In [0]:
# Spark Session
from pyspark.sql import SparkSession
spark = (
        SparkSession
        .builder
        .appName("Optimizing Shuffles")
        .config("spark.executors.cores",4)
        .config("spark.cores.max", 16)
        .config("spark.executor.memory", '512M')
        .getOrCreate()
)
spark


> IMP: In a Spark Standalone master, the defaut parallelism will be shown as 16 as per the configs we have specified in 'spark.config' above

In [0]:
master_url = spark.sparkContext.master
if master_url.startswith("spark://"):
    print("Spark Master URL:", master_url)
else:
    print("Not connected to a Spark standalone master.")

Not connected to a Spark standalone master.


%md
- We are connected to a local master (Since we are not connected to a Spark standalone master): 
Master
local[8]
- If you are running Spark locally (e.g., in local[*] mode), the default parallelism is typically set to the number of threads/cores available.
- If your environment has 8 cores, Spark will set default parallelism to 8 as shown below.


In [0]:
print(spark.sparkContext.master)

local[8]


In [0]:
# Check default parallelism
spark.sparkContext.defaultParallelism

Out[14]: 8

In [0]:
# Disable Adaptive Query Engine(AQE) and Broadcast Join
spark.conf.set("spark.sql.adaptive.enabled", False)
spark.conf.set("spark.sql.adaptive.coalescePartitions.enabled", False)
spark.conf.set("spark.sql.adaptive.autoBroadcastJoinThreshold", -1)

In [0]:
# Read EMP CSV file with 10 million records
_schema = "first_name string, last_name string, job_title string, dob date, email string, phone string, salary double, department string, department_id integer"
emp = spark.read.option("header",True).schema(_schema).csv("/data/input/datasets/employee_records.csv")

IMPORTANT NOTE:
- Option values: In Spark, options typically expect string values, so it's more correct to pass "true" (string) instead of True (boolean).
- Use --> option("header", "true"), instead of this --> option("header",True)

In [0]:
# Find out AVG Salary as per Department
from pyspark.sql.functions import avg
emp_avg = emp.groupBy("department_id").agg(avg("salary").alias("avg_sal"))


In [0]:
# Write data for Performance Benchmarking
emp_avg.write.format("noop").mode("overwrite").save()

In [0]:
from pyspark.sql.functions import spark_partition_id

emp.withColumn("partition_id", spark_partition_id()).where("partition_id=0").show(truncate=False)

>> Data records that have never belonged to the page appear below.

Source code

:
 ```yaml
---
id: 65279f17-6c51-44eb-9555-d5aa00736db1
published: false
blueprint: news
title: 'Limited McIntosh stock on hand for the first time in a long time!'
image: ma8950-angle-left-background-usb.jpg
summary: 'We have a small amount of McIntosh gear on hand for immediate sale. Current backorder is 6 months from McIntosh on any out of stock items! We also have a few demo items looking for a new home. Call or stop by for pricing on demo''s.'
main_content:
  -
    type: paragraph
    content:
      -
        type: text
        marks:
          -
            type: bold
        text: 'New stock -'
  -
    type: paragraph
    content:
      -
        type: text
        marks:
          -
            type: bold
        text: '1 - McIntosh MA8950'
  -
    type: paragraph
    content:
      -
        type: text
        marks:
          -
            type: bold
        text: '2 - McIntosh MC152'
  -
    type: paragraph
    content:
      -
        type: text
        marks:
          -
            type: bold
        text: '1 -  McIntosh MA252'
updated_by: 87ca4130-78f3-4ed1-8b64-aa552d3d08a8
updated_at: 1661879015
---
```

+----------+---------+-----------------+----------+------------------------------+---------------+------------------+------------------+-------------+------------+
|first_name|last_name|job_title        |dob       |email                         |phone          |salary            |department        |department_id|partition_id|
+----------+---------+-----------------+----------+------------------------------+---------------+------------------+------------------+-------------+------------+
|Jennifer  |Williams |HR Specialist    |1951-01-21|Jennifer.Williams.@example.com|+1-845-311-804 |42951.90537045701 |Finance           |6            |0           |
|James     |Miller   |Sales Executive  |1939-09-25|James.Miller.@example.com     |+1-274-633-7306|50933.8591162336  |Data and Analytics|6            |0           |
|Linda     |Jones    |Data Scientist   |2023-05-26|Linda.Jones.@example.com      |+1-149-733-8924|66274.49226944339 |Data and Analytics|2            |0           |
|Srishti   |Smit

In [0]:
# Check Spark Shuffle Partition setting
spark.conf.get("spark.sql.shuffle.partitions")

Out[21]: '200'

- Let's decrease the Shuffle Partitions into an approprite number to optimize it.
- For default '200' Shuffle Partitions, it is taking a lot time.

In [0]:
spark.conf.set("spark.sql.shuffle.partitions", 16)
spark.conf.get("spark.sql.shuffle.partitions")

Out[25]: '16'

In [0]:
# Re-Write data for Performance Benchmarking
emp_avg.write.format("noop").mode("overwrite").save()

> Now, Let's see if Reading a Partitioned Data will improve performance

In [0]:
# Write the DataFrame partitioned by department_id
emp.write.mode("overwrite").partitionBy("department_id").csv("/data/input/emp_partitioned.csv")

In [0]:
# Read the Partitioned Data
emp_partitioned = spark.read.schema(_schema).option("header",'true').csv("/data/input/emp_partitioned.csv")
emp_partitioned_avg = emp_partitioned.groupBy("department_id").agg(avg("salary").alias("avg_sal"))

# This will take even less time in the Spark UI to proces data since it is partitioned

In [0]:
# Write data for Performance Benchmarking
emp_partitioned_avg.write.format("noop").mode("overwrite").save()

> There will always be Performance benefit during Shuffle when we read a partitioned data.

**IMORTANT NOTE for OPTIMIZATION**
- **Good Shuffle**: Avoid unnecessary Shuffles wherever possible because Shuffle is a costly operation. Do not go for Shuffle operations without any need.
- **Repartitioning**: Ensure your data is properly partitioned as per the requirement
- **Filter**: Apply filters on your data as early as possible. Filter your data before doing aggregation or shuffle operations. It will avoid shuffling of unnecessary data which in turn will reduce the shuffling amount.